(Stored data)
- Opening Delimiter -

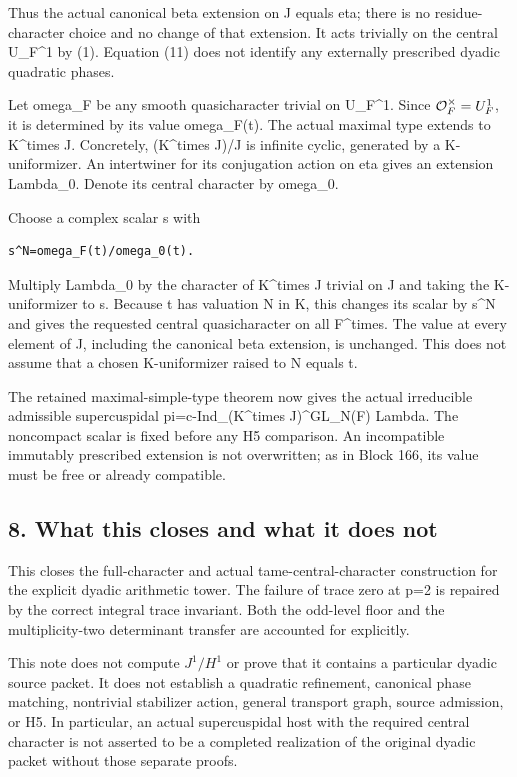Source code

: Thus the actual canonical beta extension on J equals eta; there is no
residue-character choice and no change of that extension. It acts
trivially on the central U\_F\^{}1 by (1). Equation (11) does not
identify any externally prescribed dyadic quadratic phases.

Let omega\_F be any smooth quasicharacter trivial on U\_F\^{}1. Since
\(\OO_F^\times=U_F^1\), it is determined by its value
omega\_F(t). The actual maximal type extends to K\^{}times J.
Concretely, (K\^{}times J)/J is infinite cyclic, generated by a
K-uniformizer. An intertwiner for its conjugation action on eta gives an
extension Lambda\_0. Denote its central character by omega\_0.

Choose a complex scalar s with

\begin{Verbatim}[fontsize=\small,breaklines=true,breakanywhere=true]
s^N=omega_F(t)/omega_0(t).
\end{Verbatim}

Multiply Lambda\_0 by the character of K\^{}times J trivial on J and
taking the K-uniformizer to s. Because t has valuation N in K, this
changes its scalar by s\^{}N and gives the requested central
quasicharacter on all F\^{}times. The value at every element of J,
including the canonical beta extension, is unchanged. This does not
assume that a chosen K-uniformizer raised to N equals t.

The retained maximal-simple-type theorem now gives the actual
irreducible admissible supercuspidal pi=c-Ind\_(K\^{}times
J)\^{}GL\_N(F) Lambda. The noncompact scalar is fixed before any H5
comparison. An incompatible immutably prescribed extension is not
overwritten; as in Block 166, its value must be free or already compatible.

\hypertarget{dyadic_character-what-this-closes-and-what-it-does-not}{%
\subsection{8. What this closes and what it does
not}\label{dyadic_character-what-this-closes-and-what-it-does-not}}

This closes the full-character and actual tame-central-character
construction for the explicit dyadic arithmetic tower. The failure of
trace zero at p=2 is repaired by the correct integral trace invariant.
Both the odd-level floor and the multiplicity-two determinant transfer
are accounted for explicitly.

This note does not compute \(J^1/H^1\) or prove that it
contains a particular dyadic source packet. It does not establish a
quadratic refinement, canonical phase matching, nontrivial stabilizer
action, general transport graph, source admission, or H5. In particular,
an actual supercuspidal host with the required central character is not
asserted to be a completed realization of the original dyadic packet
without those separate proofs.

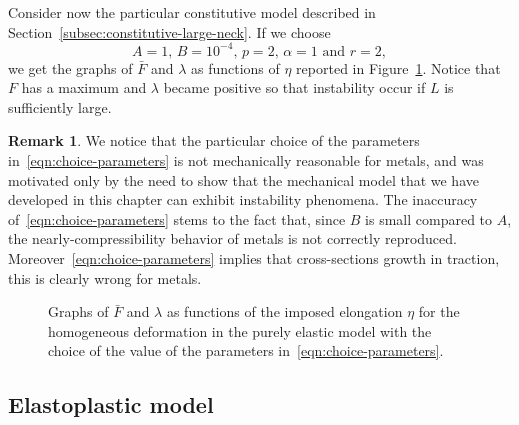 \documentclass[a4paper,10pt,twoside]{amsbook}
\numberwithin{section}{chapter}
\numberwithin{equation}{chapter}
\theoremstyle{definition}
\newtheorem{rmk}[prop]{Remark}
\begin{document}
Consider now the particular constitutive model described in Section~\ref{subsec:constitutive-large-neck}. If we choose
\begin{equation}
\label{eqn:choice-parameters}
\text{$A=1$, $B=10^{-4}$, $p=2$, $\alpha=1$ and $r=2$},
\end{equation}
we get the graphs of $\bar F$ and $\lambda$ as functions of $\eta$ reported in Figure~\ref{fig:instability}. Notice that $F$ has a maximum and $\lambda$ became positive so that instability occur if $L$ is sufficiently large.
\begin{rmk}
We notice that the particular choice of the parameters in~\eqref{eqn:choice-parameters} is not mechanically reasonable for metals, and was motivated only by the need to show that the mechanical model that we have developed in this chapter can exhibit instability phenomena. The inaccuracy of~\eqref{eqn:choice-parameters} stems to the fact that, since $B$ is small compared to $A$, the nearly-compressibility behavior of metals is not correctly reproduced. Moreover~\eqref{eqn:choice-parameters} implies that cross-sections growth in traction, this is clearly wrong for metals.
\end{rmk}

\begin{figure}
\hfill
{}
\caption{Graphs of $\bar F$ and $\lambda$ as functions of the imposed elongation $\eta$ for the homogeneous deformation in the purely elastic model with the choice of the value of the parameters in~\ref{eqn:choice-parameters}.}
\label{fig:instability}
\end{figure}

\subsection{Elastoplastic model}
\label{subsec:plastic-model}
\end{document}
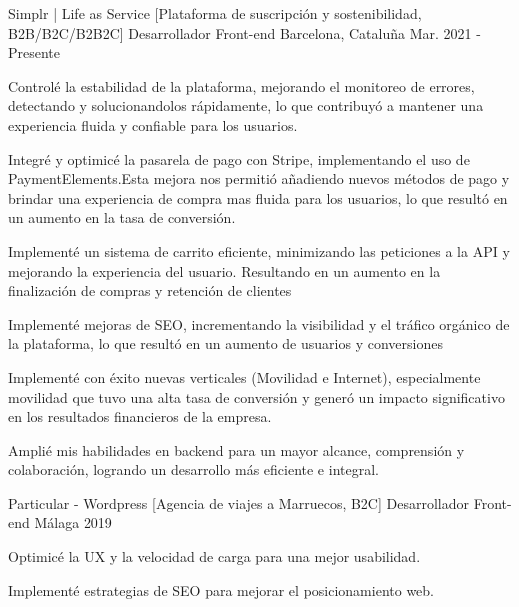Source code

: 
\begin{cventries}
    \cventry
    {Simplr | Life as Service [Plataforma de suscripción y sostenibilidad, B2B/B2C/B2B2C]}
    {Desarrollador Front-end}
    {Barcelona, Cataluña}
    {Mar. 2021 - Presente}
    {
    \begin{cvitems}
        \item{Controlé la estabilidad de la plataforma, mejorando el monitoreo de errores, detectando y solucionandolos rápidamente, lo que contribuyó a mantener una experiencia fluida y confiable para los usuarios.}
        \item{Integré y optimicé la pasarela de pago con Stripe, implementando el uso de PaymentElements.Esta mejora nos permitió añadiendo nuevos métodos de pago y brindar una experiencia de compra mas fluida para los usuarios, lo que resultó en un aumento en la tasa de conversión.}
        \item{Implementé un sistema de carrito eficiente, minimizando las peticiones a la API y mejorando la experiencia del usuario. Resultando en un aumento en la finalización de compras y retención de clientes}
        \item{Implementé mejoras de SEO, incrementando la visibilidad y el tráfico orgánico de la plataforma, lo que resultó en un aumento de usuarios y conversiones}
        \item{Implementé con éxito nuevas verticales (Movilidad e Internet), especialmente movilidad que tuvo una alta tasa de conversión y generó un impacto significativo en los resultados financieros de la empresa.}
        \item{Amplié mis habilidades en backend para un mayor alcance, comprensión y colaboración, logrando un desarrollo más eficiente e integral. }
    \end{cvitems}
    }

    \cventry
    {Particular - Wordpress [Agencia de viajes a Marruecos, B2C]}
    {Desarrollador Front-end}
    {Málaga}
    {2019}
    {
    \begin{cvitems}
        \item{Optimicé la UX y la velocidad de carga para una mejor usabilidad.}
        \item{Implementé estrategias de SEO para mejorar el posicionamiento web.}
    \end{cvitems}
    }


\end{cventries}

- Closing Delimiter -

WHAT YOU ARE ASKED TO DO -
Lines that contain "supercuspidal" should be pulled from the entries above and reported.

OUTPUT OF THE TASK -
irreducible admissible supercuspidal pi=c-Ind\_(K\^{}times
an actual supercuspidal host with the required central character is not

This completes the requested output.